— Supplied records —

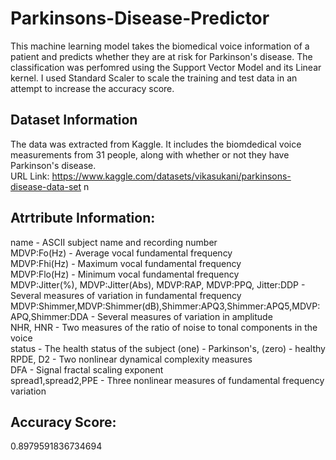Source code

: # Parkinsons-Disease-Predictor
This machine learning model takes the biomedical voice information of a patient and predicts whether they are at risk for Parkinson's disease. The classification was perfomred using the Support Vector Model and its Linear kernel. I used Standard Scaler to scale the training and test data in an attempt to increase the accuracy score. 

## Dataset Information<br/>
The data was extracted from Kaggle. It includes the biomdedical voice measurements from 31 people, along with whether or not they have Parkinson's disease.  <br/>
URL Link: https://www.kaggle.com/datasets/vikasukani/parkinsons-disease-data-set n<br/>

## Atrtribute Information: <br/>
name - ASCII subject name and recording number<br/>
MDVP:Fo(Hz) - Average vocal fundamental frequency<br/>
MDVP:Fhi(Hz) - Maximum vocal fundamental frequency<br/>
MDVP:Flo(Hz) - Minimum vocal fundamental frequency<br/>
MDVP:Jitter(%), MDVP:Jitter(Abs), MDVP:RAP, MDVP:PPQ, Jitter:DDP - Several measures of variation in fundamental frequency<br/>
MDVP:Shimmer,MDVP:Shimmer(dB),Shimmer:APQ3,Shimmer:APQ5,MDVP:APQ,Shimmer:DDA - Several measures of variation in amplitude<br/>
NHR, HNR - Two measures of the ratio of noise to tonal components in the voice<br/>
status - The health status of the subject (one) - Parkinson's, (zero) - healthy<br/>
RPDE, D2 - Two nonlinear dynamical complexity measures<br/>
DFA - Signal fractal scaling exponent<br/>
spread1,spread2,PPE - Three nonlinear measures of fundamental frequency variation<br/>

## Accuracy Score: 
0.8979591836734694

— What you should do —
Search the entries above for "measures". Show every line that has it.

— Exercise output —
MDVP:Jitter(%), MDVP:Jitter(Abs), MDVP:RAP, MDVP:PPQ, Jitter:DDP - Several measures of variation in fundamental frequency<br/>
MDVP:Shimmer,MDVP:Shimmer(dB),Shimmer:APQ3,Shimmer:APQ5,MDVP:APQ,Shimmer:DDA - Several measures of variation in amplitude<br/>
NHR, HNR - Two measures of the ratio of noise to tonal components in the voice<br/>
RPDE, D2 - Two nonlinear dynamical complexity measures<br/>
spread1,spread2,PPE - Three nonlinear measures of fundamental frequency variation<br/>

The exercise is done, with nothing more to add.